Start Rootfire Radio

powered by Spotify

Soul Signal: Beer Bus at The Moon Tower

One of the best nights I ever had was a Fourth of July party in Colrain, Massachusetts. My friend Field grew up there and it’s one of those places on the map where the back-to-the-landers and the old school farmers held it down in an uneasy but magical equilibrium until the city people realized how pretty it was and started to buy second homes. Night follows day and we had spent the day lounging around the apple farm his family had carved out of the forest in the late ‘60s, leaving off the hill to swim in the clear, cold water of the Deerfield River with all the other local people at Sunburn Beach, which is really just a big rock at the confluence of a feeder stream.

Life on Catamount Hill was always about love, land, and family, and one of the things that I loved most about it was knowing that every time you went up there, there would be a different mix of people, spanning generations. Always dogs and kids and people playing games. Always boys testing their skills against each other in something, whether music, or food, or feats of strength, or pond hockey, or soccer. Terry, Field’s dad, presided over this scene as a quiet godfather, a Marine who protested Vietnam after he got out and married his wife Judith after meeting her in the scene in Berkeley. And them two taking apart a VW bus and putting it back together and then driving it across the high line of the U.S. headed east looking for a place to drop roots. They wound up wintering in a trailer on the back of a friend’s farm in 1969 and that man gifting that piece of land to them to start their family, which became them and Field.

On that day Field had set up his portable record player outside and we carried it around with us rocking out to King Tubby, Bob Marley, I-Roy, and Lee Perry records. Nearly all of the hippie boys and girls who grew up in that part of the world left their small corner of the map to explore life’s adventures, but they came back for family events and for the Fourth of July. One of them put the word out that he and his little sister were organizing a party. They were a few years apart and the way those things happen in small places the word filtered out fast and basically in a matter of hours a whole generation of youth were spending their days like we were, knowing they would head up to that party at night.

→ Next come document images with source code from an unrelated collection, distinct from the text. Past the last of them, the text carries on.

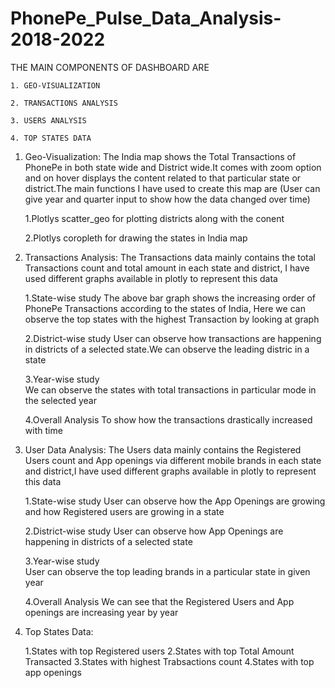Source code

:# PhonePe_Pulse_Data_Analysis-2018-2022

THE MAIN COMPONENTS OF DASHBOARD ARE

    1. GEO-VISUALIZATION
    
    2. TRANSACTIONS ANALYSIS
    
    3. USERS ANALYSIS
    
    4. TOP STATES DATA
    
1. Geo-Visualization:
    The India map shows the Total Transactions of PhonePe in both state wide and District wide.It comes with zoom 
    option and on hover displays the content related to that particular state or district.The main 
    functions I have used to create this map are (User can give year and quarter input to show how the data changed over time)
    
    1.Plotlys scatter_geo for plotting districts along with the conent    
    
    2.Plotlys coropleth for drawing the states in India map    
    
2. Transactions Analysis:
    The Transactions data mainly contains the total Transactions count and total amount  in each state and 
district, I have used different graphs available in plotly to represent this data

    1.State-wise study
    The above bar graph shows the increasing order of PhonePe Transactions according to the states of India, 
    Here we can observe the top states with the highest Transaction by looking at graph
    
    2.District-wise study
    User can observe how transactions are happening in districts of a selected state.We can observe the 
    leading distric in a state
    
    3.Year-wise study   
    We can observe the states with total transactions in particular mode in the selected year
    
    4.Overall Analysis
    To show how the transactions drastically increased with time

3. User Data Analysis: 
    The Users data mainly contains the Registered Users count and App openings via different 
    mobile brands in each state and  district,I have used different graphs available in plotly 
    to represent this data

    1.State-wise study
    User can observe how the App Openings are growing and how Registered users are growing in a state
    
    2.District-wise study
    User can observe how App Openings are happening in districts of a selected state
    
    3.Year-wise study   
    User can observe the top leading brands in a particular state in given year
    
    4.Overall Analysis
    We can see that the Registered Users and App openings are increasing year by year
    
4. Top States Data:

    1.States with top Registered users
    2.States with top Total Amount Transacted
    3.States with highest Trabsactions count
    4.States with top app openings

Coming up the driveway you could tell it was going to be enough of everything. Enough music, enough weed, enough girls, enough good feeling. What happened was all of that and even more. They had an outdoor volleyball court with fencing around it to keep the ball from rolling down the mountain. Some of the boys had played soccer in college and we took the net down and started to play four a side on the sand court and as the party grew around us, went from dusk to night. More and more fellas came and the quality rose and rose and we had the reggae bumping and the girls got curious as to where all the boys were and came out to watch and we played winner stays well into the night with the friendly ferocity that brings out the best kind of invention and athleticism. When we finally stopped there wasn’t much time left for the band and the party but it didn’t matter because the party had happened right there. People were meeting people and smoking and going for walks and there was a warrior energy on the court that was full of love.

Maybe there’s a river like that river where you live too. And a place like that place. And a party like that party. And when I think about Bob Marley waking up early in the mornings to run five miles to the river to bathe and then coming back and playing soccer and not ever shying away from a tackle and all of that to get his mind still so the music could start. And then they would play it all through the night on the hill at Hope Rd… I think that’s like zen, a waking dream of body mind continuum with brothers and sisters all around and day feeding night feeding the music.

There’s a recurring theme in the reggae conversation these days. Maybe it’s forced by the media or maybe it’s real: that Jamaica wants its reggae back. It doesn’t want to be subjected to an explosion of white boy reggae that changes the way the world thinks about the music and about the country where it started. But that’s not what’s happening to reggae.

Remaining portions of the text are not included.